The Total Information Awareness (TIA) program (later renamed the “Terrorism Information Awareness” program) was a “systems-level” program under development by the Defense Advanced Research Projects Administration in the aftermath of 9/11. Its goal was to develop information technologies to “mine” publicly available data to detect, classify, and identify potential foreign terrorists with the goal to increase the probability that the United States could preempt adverse actions.
As a systems-level program TIA was intended to integrate and link a host of other data collection and analysis programs – some of them already in existence, others under development. In the end, its goal was to develop predictive models through data mining or human hypothesis that would allow the United States to identify terrorists and terrorist groups before they acted.
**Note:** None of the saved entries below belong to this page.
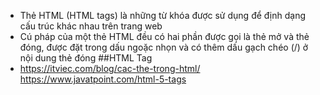 - Thẻ HTML (HTML tags) là những từ khóa được sử dụng để định dạng cấu trúc khác nhau trên trang web
- Cú pháp của một thẻ HTML đều có hai phần được gọi là thẻ mở và thẻ đóng, được đặt trong dấu ngoặc nhọn và có thêm dấu gạch chéo (/) ở nội dung thẻ đóng
##HTML <a> Tag
- https://itviec.com/blog/cac-the-trong-html/
https://www.javatpoint.com/html-5-tags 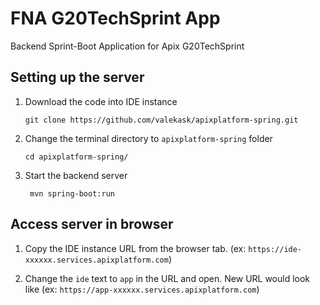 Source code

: # FNA G20TechSprint App

Backend Sprint-Boot Application for Apix G20TechSprint

## Setting up the server

1.  Download the code into IDE instance

        git clone https://github.com/valekask/apixplatform-spring.git

2.  Change the terminal directory to `apixplatform-spring` folder

        cd apixplatform-spring/

3. Start the backend server

        mvn spring-boot:run
        
## Access server in browser

1. Copy the IDE instance URL from the browser tab. (ex: `https://ide-xxxxxx.services.apixplatform.com`)

2. Change the `ide` text to `app` in the URL and open. New URL would look like (ex: `https://app-xxxxxx.services.apixplatform.com`)
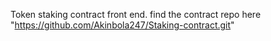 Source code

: Token staking contract front end. 
find the contract repo here "https://github.com/Akinbola247/Staking-contract.git" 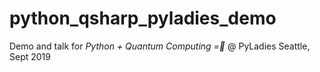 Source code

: # python_qsharp_pyladies_demo
Demo and talk for _Python + Quantum Computing =💖_ @ PyLadies Seattle, Sept 2019
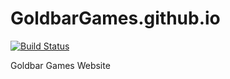 # GoldbarGames.github.io

[![Build Status](https://travis-ci.org/GoldbarGames/GoldbarGames.github.io.svg?branch=master)](https://travis-ci.org/GoldbarGames/GoldbarGames.github.io)

Goldbar Games Website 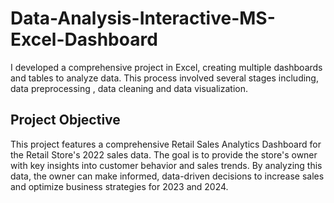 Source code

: # Data-Analysis-Interactive-MS-Excel-Dashboard
I developed a comprehensive project in Excel, creating multiple dashboards and tables to analyze data. This process  involved several stages including, data preprocessing , data cleaning and data visualization.

## Project Objective
This project features a comprehensive Retail Sales Analytics Dashboard for the Retail Store's 2022 sales data. The goal is to provide the store's owner with key insights into customer behavior and sales trends. By analyzing this data, the owner can make informed, data-driven decisions to increase sales and optimize business strategies for 2023 and 2024.

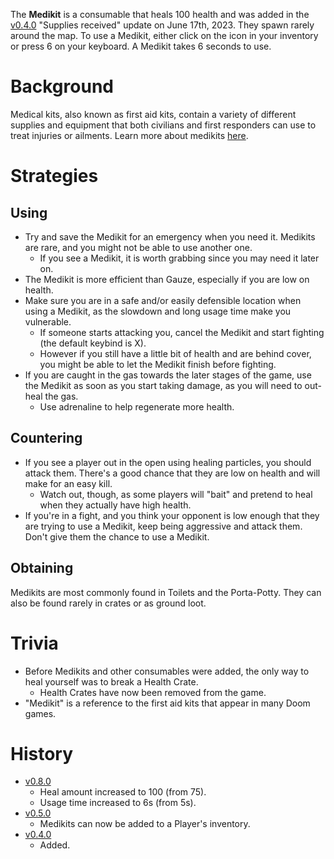 The **Medikit** is a consumable that heals 100 health and was added in the [v0.4.0](https://github.com/HasangerGames/suroi/releases/tag/v0.4.0) "Supplies received" update on June 17th, 2023. They spawn rarely around the map. To use a Medikit, either click on the icon in your inventory or press 6 on your keyboard. A Medikit takes 6 seconds to use.

# Background

Medical kits, also known as first aid kits, contain a variety of different supplies and equipment that both civilians and first responders can use to treat injuries or ailments. Learn more about medikits [here](https://en.wikipedia.org/wiki/First_aid_kit).

# Strategies

## Using

- Try and save the Medikit for an emergency when you need it. Medikits are rare, and you might not be able to use another one.
  - If you see a Medikit, it is worth grabbing since you may need it later on.
- The Medikit is more efficient than Gauze, especially if you are low on health.
- Make sure you are in a safe and/or easily defensible location when using a Medikit, as the slowdown and long usage time make you vulnerable.
  - If someone starts attacking you, cancel the Medikit and start fighting (the default keybind is X).
  - However if you still have a little bit of health and are behind cover, you might be able to let the Medikit finish before fighting.
- If you are caught in the gas towards the later stages of the game, use the Medikit as soon as you start taking damage, as you will need to out-heal the gas.
  - Use adrenaline to help regenerate more health.

## Countering

- If you see a player out in the open using healing particles, you should attack them. There's a good chance that they are low on health and will make for an easy kill.
  - Watch out, though, as some players will "bait" and pretend to heal when they actually have high health.
- If you're in a fight, and you think your opponent is low enough that they are trying to use a Medikit, keep being aggressive and attack them. Don't give them the chance to use a Medikit.

## Obtaining

Medikits are most commonly found in Toilets and the Porta-Potty. They can also be found rarely in crates or as ground loot.

# Trivia

- Before Medikits and other consumables were added, the only way to heal yourself was to break a Health Crate.
  - Health Crates have now been removed from the game.
- "Medikit" is a reference to the first aid kits that appear in many Doom games.

# History

- [v0.8.0](https://github.com/HasangerGames/suroi/releases/tag/v0.8.0)
  - Heal amount increased to 100 (from 75).
  - Usage time increased to 6s (from 5s).
- [v0.5.0](https://github.com/HasangerGames/suroi/releases/tag/v0.5.0)
  - Medikits can now be added to a Player's inventory.
- [v0.4.0](https://github.com/HasangerGames/suroi/releases/tag/v0.4.0)
  - Added.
A number of sub-component programs were to be linked into TIA. Among the most notable were:
- Human Identification at a Distance (HumanID) – a project of automated biometric identification;
- Evidence Extraction and Link Discovery (EELD) – a series of tools for data mining that would do automated discovery, extraction and linking of sparse evidence contained in large amounts of classified and unclassified data sources (such as phone call records, internet histories, or bank records);
- Genisys – a system that would allow the creation of “ultra-large, all-source information repositories” so that disparate and inconsistent databases can be integrated;
- Scalable Social Network Analysis (SSNA) – a program that would model the social networks of terrorist groups in an attempt to distinguish them from other non-terrorist groups;
- Futures Markets Applied to Prediction (FutureMAP) – an effort to use prediction market techniques to create a “market” for terrorism events, akin to the stock market in predicting future events
- Translingual Information Detection, Extraction and Summarization (TIDES) – an advanced language processing technology to automate translation;
- Genoa and Genoa II — decision-support and collaboration tools to rapidly deal with and adjust to dynamic crisis management and allow for inter-agency collaboration in real-time;
- Wargaming the Asymmetric Environment (WAE) – an effort to identify predictive indicators of terrorist activity or impending attacks by examining individual and group behavior in broad environmental context and examining the motivation of specific terrorists; and
- Effective Affordable Reusable Speech-to-Text (EARS) – an automated speech transcription technology.
In the end, controversy about the overall program, its director (Admiral John Poindexter), and some of its subcomponents (most notably the FutureMAP terrorism market) led to cancellation of the program. Several of the components are said to have continued in a classified context. Other programs (like EARS) eventually became publicly available products in the market.